La descalificación mutua entre competidores políticos es una falta de respeto hacia la ciudadanía. El barrizal dialéctico, el lodo político cobra una densidad tal que deriva en el estéril espectáculo de la simple confrontación y la ausencia de un verdadero debate de ideas y proyectos. Los poco edificantes discursos -tan maniqueos como simplistas-, los enfrentamientos y exabruptos que hemos podido escuchar en sede parlamentaria parecen marcar el signo de los “nuevos” tiempos políticos, caracterizados por la teatralización, la escenificación y la priorización de las emociones sobre la razón y la argumentación.

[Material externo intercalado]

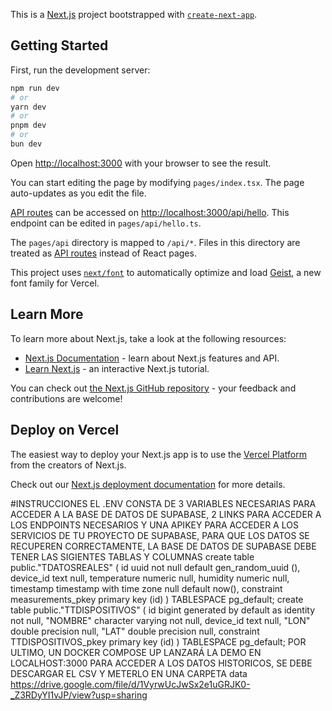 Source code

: This is a [Next.js](https://nextjs.org) project bootstrapped with [`create-next-app`](https://nextjs.org/docs/pages/api-reference/create-next-app).

## Getting Started

First, run the development server:

```bash
npm run dev
# or
yarn dev
# or
pnpm dev
# or
bun dev
```

Open [http://localhost:3000](http://localhost:3000) with your browser to see the result.

You can start editing the page by modifying `pages/index.tsx`. The page auto-updates as you edit the file.

[API routes](https://nextjs.org/docs/pages/building-your-application/routing/api-routes) can be accessed on [http://localhost:3000/api/hello](http://localhost:3000/api/hello). This endpoint can be edited in `pages/api/hello.ts`.

The `pages/api` directory is mapped to `/api/*`. Files in this directory are treated as [API routes](https://nextjs.org/docs/pages/building-your-application/routing/api-routes) instead of React pages.

This project uses [`next/font`](https://nextjs.org/docs/pages/building-your-application/optimizing/fonts) to automatically optimize and load [Geist](https://vercel.com/font), a new font family for Vercel.

## Learn More

To learn more about Next.js, take a look at the following resources:

- [Next.js Documentation](https://nextjs.org/docs) - learn about Next.js features and API.
- [Learn Next.js](https://nextjs.org/learn-pages-router) - an interactive Next.js tutorial.

You can check out [the Next.js GitHub repository](https://github.com/vercel/next.js) - your feedback and contributions are welcome!

## Deploy on Vercel

The easiest way to deploy your Next.js app is to use the [Vercel Platform](https://vercel.com/new?utm_medium=default-template&filter=next.js&utm_source=create-next-app&utm_campaign=create-next-app-readme) from the creators of Next.js.

Check out our [Next.js deployment documentation](https://nextjs.org/docs/pages/building-your-application/deploying) for more details.

#INSTRUCCIONES
EL .ENV CONSTA DE 3 VARIABLES NECESARIAS PARA ACCEDER A LA BASE DE DATOS DE SUPABASE, 2 LINKS PARA ACCEDER A LOS ENDPOINTS NECESARIOS Y UNA APIKEY PARA ACCEDER A LOS SERVICIOS DE TU PROYECTO DE SUPABASE, PARA QUE LOS DATOS SE RECUPEREN CORRECTAMENTE, LA BASE DE DATOS DE SUPABASE DEBE TENER LAS SIGIENTES TABLAS Y COLUMNAS
create table public."TDATOSREALES" (
  id uuid not null default gen_random_uuid (),
  device_id text null,
  temperature numeric null,
  humidity numeric null,
  timestamp timestamp with time zone null default now(),
  constraint measurements_pkey primary key (id)
) TABLESPACE pg_default;
create table public."TTDISPOSITIVOS" (
  id bigint generated by default as identity not null,
  "NOMBRE" character varying not null,
  device_id text null,
  "LON" double precision null,
  "LAT" double precision null,
  constraint TTDISPOSITIVOS_pkey primary key (id)
) TABLESPACE pg_default;
POR ULTIMO, UN DOCKER COMPOSE UP LANZARÁ LA DEMO EN LOCALHOST:3000
PARA ACCEDER A LOS DATOS HISTORICOS, SE DEBE DESCARGAR EL CSV Y METERLO EN UNA CARPETA data 
https://drive.google.com/file/d/1VyrwUcJwSx2e1uGRJK0-_Z3RDyYI1vJP/view?usp=sharing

Como muy acertadamente señaló Rafael Jiménez Asensio, este “parlamento-gallinero” ha convertido el poder legislativo en un espacio institucional no de deliberación sino de debate crispado e irresponsable y con una incapacidad manifiesta para trenzar acuerdos en la aprobación de textos legales.

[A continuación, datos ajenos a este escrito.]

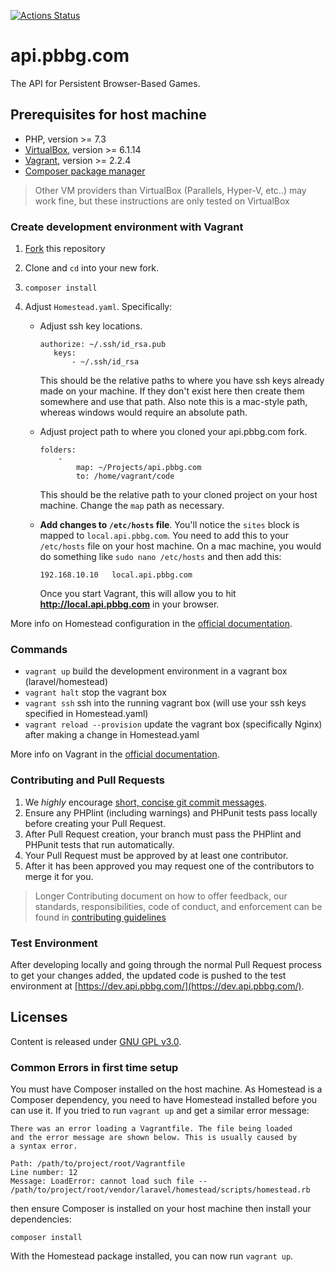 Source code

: [![Actions Status](https://github.com/foohonpie/api.pbbg.com/workflows/main/badge.svg)](https://github.com/foohonpie/api.pbbg.com/actions)

# api.pbbg.com
The API for Persistent Browser-Based Games.

## Prerequisites for host machine
* PHP, version >= 7.3
* [VirtualBox](https://www.virtualbox.org/wiki/Downloads), version >= 6.1.14
* [Vagrant](https://www.vagrantup.com/downloads.html), version >= 2.2.4
* [Composer package manager](https://getcomposer.org/download/)
> Other VM providers than VirtualBox (Parallels, Hyper-V, etc..) may work fine, but these instructions
> are only tested on VirtualBox

### Create development environment with Vagrant
1. [Fork](https://docs.github.com/en/free-pro-team@latest/github/getting-started-with-github/fork-a-repo) this repository
2. Clone and `cd` into your new fork.
3. `composer install`
4. Adjust `Homestead.yaml`. Specifically:

    * Adjust ssh key locations.
      ```
      authorize: ~/.ssh/id_rsa.pub
         keys:
             - ~/.ssh/id_rsa
      ```
      This should be the relative paths to where you have ssh keys already made on your machine. If they don't exist
      here then create them somewhere and use that path. Also note this is a mac-style path, whereas windows would
      require an absolute path.

    * Adjust project path to where you cloned your api.pbbg.com fork.
      ```
      folders:
          -
              map: ~/Projects/api.pbbg.com
              to: /home/vagrant/code
      ```
      This should be the relative path to your cloned project on your host machine. Change the `map` path as necessary.

    * **Add changes to `/etc/hosts` file**. You'll notice the `sites` block is mapped to `local.api.pbbg.com`.
      You need to add this to your `/etc/hosts` file on your host machine. On a mac machine, you would do something
      like `sudo nano /etc/hosts` and then add this:
      ```
      192.168.10.10   local.api.pbbg.com
      ```
      Once you start Vagrant, this will allow you to hit **http://local.api.pbbg.com** in your browser.

More info on Homestead configuration in the [official documentation](https://laravel.com/docs/8.x/homestead#first-steps).

### Commands
* `vagrant up` build the development environment in a vagrant box (laravel/homestead)
* `vagrant halt` stop the vagrant box
* `vagrant ssh` ssh into the running vagrant box (will use your ssh keys specified in Homestead.yaml)
* `vagrant reload --provision` update the vagrant box (specifically Nginx) after making a change in Homestead.yaml

More info on Vagrant in the [official documentation](https://www.vagrantup.com/docs/installation).

### Contributing and Pull Requests
1. We *highly* encourage [short, concise git commit messages](https://chris.beams.io/posts/git-commit/).
2. Ensure any PHPlint (including warnings) and PHPunit tests pass locally before creating your Pull Request.
3. After Pull Request creation, your branch must pass the PHPlint and PHPunit tests that run automatically.
4. Your Pull Request must be approved by at least one contributor.
5. After it has been approved you may request one of the contributors to merge it for you.

> Longer Contributing document on how to offer feedback, our standards, responsibilities, code of conduct, and
>enforcement can be found in [contributing guidelines](/CONTRIBUTING.md)

### Test Environment
 After developing locally and going through the normal Pull Request process to get your changes added, the updated code
 is pushed to the test environment at [https://dev.api.pbbg.com/](https://dev.api.pbbg.com/).

## Licenses
Content is released under [GNU GPL v3.0](https://www.gnu.org/licenses/gpl-3.0.en.html).

### Common Errors in first time setup
You must have Composer installed on the host machine. As Homestead is a Composer dependency, you need to have Homestead
installed before you can use it. If you tried to run `vagrant up` and get a similar error message:
```
There was an error loading a Vagrantfile. The file being loaded
and the error message are shown below. This is usually caused by
a syntax error.

Path: /path/to/project/root/Vagrantfile
Line number: 12
Message: LoadError: cannot load such file -- /path/to/project/root/vendor/laravel/homestead/scripts/homestead.rb
```
then ensure Composer is installed on your host machine then install your dependencies:
```
composer install
```
With the Homestead package installed, you can now run `vagrant up`.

No es cuestión, solo, de buena o de mala de educación. El respeto debe presidir las relaciones entre quienes nos representan. Si no es así, si quienes deben aportar ejemplo muestran la vía del enfrentamiento, del desprecio y de la exclusión como cauce de expresión de sus ideas políticas, ¿qué cabrá esperar de nosotros, de la ciudadanía?

Resulta relativamente sencillo encender la chispa de la crispación pero en cambio es muy difícil parar a tiempo esa espiral de descalificaciones que parece asemejarse cada vez más a una suerte de matonismo político.

La comunicación y la interacción entre los representantes políticos parece carecer de toda empatía, y la capacidad para ponerse de acuerdo queda gripada ante la losa que representa el desprecio verbal, la exclusión y el menosprecio entre adversarios. No se trata de que todos estén de acuerdo en todo, por supuesto, pero el pluralismo político no puede convertirse en un trato despectivo y excluyente. La permanente descalificación del adversario político, de sus proyectos y de las personas que los exponen pone en realidad de manifiesto que quienes recurren a esas tácticas dialécticas no están, en el fondo, convencidos del valor de sus convicciones.

La ciudadanía solo recuperará la confianza en sus instituciones si construimos una nueva cultura política. Hay una necesidad social que parece ir en dirección contraria a la lógica de la crispación y la bronca permanente, concretada en que en lugar de acentuar lo que distingue y separa a las formaciones políticas éstas se pongan de acuerdo para tratar de encontrar puntos de encuentro respecto a cuestiones troncales para la convivencia, la paz social y el fortalecimiento de los derechos y libertades sociales y políticos.

Todo ello pasa por superar inercias frentistas y admitir el respeto a la diferencia, a la existencia de identidades plurales, a heterogéneos sentimientos de pertenencia. La nueva política que debe brotar tras la catarsis provocada por esta conjunción de crisis política y de valores debe basarse en la personalización, en la valoración de las propiedades personales de quienes practican la política.

Una coherencia vital e ideológica entre su discurso y su actuación profesional y vital será más valorado socialmente que la brillantez o la épica de su discurso como político o gestor público. La ejemplaridad, la honestidad, su competencia personal y profesional y la confianza que despierte el político serán claves en términos de adhesión ciudadana a su proyecto político.

Buscar la bronca permanente, la descalificación y la crispación continua, jugar a la adhesión o al odio como únicas opciones, “ser o de los míos o mi enemigo” parece poder conferir, en apariencia, ciertos réditos electorales, pero en realidad se acaba volviendo en contra de quien exhibe este tipo de dialéctica política.

En política tan importante como alcanzar acuerdos y consensos es saber cómo gestionar el desacuerdo, cómo diseñar una estrategia que permita avanzar con puntuales discrepancias pero sin bloqueos. Es una obviedad, pero también conviene recordarlo: no es posible negociar ni llegar acuerdos si una de las partes se encierra en sí misma. Frente a esta visión excluyente y maniquea de la política, ahora, más que nunca, hace falta liderazgo, capacidad de prospección para gobernar el futuro, manejar con acierto el complejo panorama presente y equipos dirigentes que crean de verdad en los consensos con el diferente.

La política, sea vasca o de otro territorio, demanda hoy más que nunca templanza, ausencia de estridencia, sentido de la responsabilidad y profesionalidad, buscar puntos de encuentro y no de disputa, aportar a la sociedad dosis de confianza y no de zozobra y de enfrentamiento, trabajar por la cohesión social y no por la ruptura, cooperar, construir puentes, no diques. El valor de la política reside en que simboliza la apuesta colectiva de los ciudadanos como forma de garantizar un futuro. Solo así podrá la política recuperar buena parte del prestigio perdido.